In risposta ho scritto:

Noi tutti vorremmo arrenderci a quella attrazione interna, ma la nostra attrazione non è ancora abbastanza forte e pura, e questo è il motivo per cui permettiamo a noi stessi di essere nuovamente attratti fuori.

Chi è l’’io’ che si è sentito molto deluso? Ovviamente è l’ego, e il fatto che esso ha sentito questa delusione mostra che non è ancora pronto a lasciarsi andare completamente, perché la delusione sorge a causa dell’insoddisfazione del suo stato attuale, e l’insoddisfazione esiste perché vogliamo che le cose siano diverse da come ora sono.
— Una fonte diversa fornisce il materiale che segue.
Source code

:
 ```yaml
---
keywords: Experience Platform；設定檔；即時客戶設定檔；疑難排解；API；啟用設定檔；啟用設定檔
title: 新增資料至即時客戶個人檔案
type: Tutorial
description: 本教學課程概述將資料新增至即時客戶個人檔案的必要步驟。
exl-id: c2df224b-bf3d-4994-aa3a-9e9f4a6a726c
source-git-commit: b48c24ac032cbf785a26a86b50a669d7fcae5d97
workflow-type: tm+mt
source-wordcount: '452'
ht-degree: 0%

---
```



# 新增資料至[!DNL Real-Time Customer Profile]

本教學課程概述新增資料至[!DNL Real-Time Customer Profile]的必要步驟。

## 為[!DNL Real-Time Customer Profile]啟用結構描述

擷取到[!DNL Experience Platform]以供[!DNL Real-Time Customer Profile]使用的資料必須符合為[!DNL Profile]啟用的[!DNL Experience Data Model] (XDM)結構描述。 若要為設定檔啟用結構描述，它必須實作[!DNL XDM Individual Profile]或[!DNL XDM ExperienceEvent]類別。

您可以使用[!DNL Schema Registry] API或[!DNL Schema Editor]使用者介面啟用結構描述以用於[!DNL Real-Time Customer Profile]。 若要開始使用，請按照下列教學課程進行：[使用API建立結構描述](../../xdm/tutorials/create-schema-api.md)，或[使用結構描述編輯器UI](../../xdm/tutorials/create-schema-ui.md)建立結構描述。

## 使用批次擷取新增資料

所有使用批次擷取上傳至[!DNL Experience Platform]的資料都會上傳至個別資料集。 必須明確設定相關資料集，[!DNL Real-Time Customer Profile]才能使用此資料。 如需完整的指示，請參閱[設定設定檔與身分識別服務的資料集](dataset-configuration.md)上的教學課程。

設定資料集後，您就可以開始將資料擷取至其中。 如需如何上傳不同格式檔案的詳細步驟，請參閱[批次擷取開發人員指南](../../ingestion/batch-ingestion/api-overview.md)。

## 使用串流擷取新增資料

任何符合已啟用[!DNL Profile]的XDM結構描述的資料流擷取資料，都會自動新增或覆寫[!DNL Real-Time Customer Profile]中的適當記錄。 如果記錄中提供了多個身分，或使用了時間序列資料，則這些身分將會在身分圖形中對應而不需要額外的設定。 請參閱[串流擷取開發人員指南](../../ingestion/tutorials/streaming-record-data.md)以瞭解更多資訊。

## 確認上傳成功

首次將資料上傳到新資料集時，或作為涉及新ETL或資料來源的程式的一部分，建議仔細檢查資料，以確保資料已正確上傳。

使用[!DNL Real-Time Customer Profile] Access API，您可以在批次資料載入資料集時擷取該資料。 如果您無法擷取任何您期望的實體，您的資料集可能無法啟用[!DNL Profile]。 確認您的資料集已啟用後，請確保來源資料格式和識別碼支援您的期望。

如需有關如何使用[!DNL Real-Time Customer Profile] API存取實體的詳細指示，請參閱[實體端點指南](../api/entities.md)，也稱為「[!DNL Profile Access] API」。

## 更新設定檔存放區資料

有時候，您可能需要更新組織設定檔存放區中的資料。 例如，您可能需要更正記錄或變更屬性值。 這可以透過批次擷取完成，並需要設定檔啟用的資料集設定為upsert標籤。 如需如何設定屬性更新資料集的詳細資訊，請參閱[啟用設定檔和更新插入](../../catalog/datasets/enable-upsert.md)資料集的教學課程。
Questa è la vera natura dell’ego, perché l’ego non può mai vedere quello che è perfetto come è, così vuole sempre qualcosa di più, mentre ciò di cui ha bisogno non è ottenere qualcosa ma di perdere ogni cosa, incluso sé stesso e la sua insoddisfazione.

Quindi il modo in cui l’ego si aggrappa per sopravvivere può essere molto sottile e ingannevole. Come possiamo allora superare questo aggrapparsi sottile e ingannevole? Il solo modo è di perseverare nell’investigare lo stesso ego per vedere se è davvero reale. Quando lo investighiamo abbastanza acutamente, vedremo che esso non esiste realmente, così non ci sarà nessuno per aggrapparsi a qualcosa, e dunque non ci sarà insoddisfazione o delusione.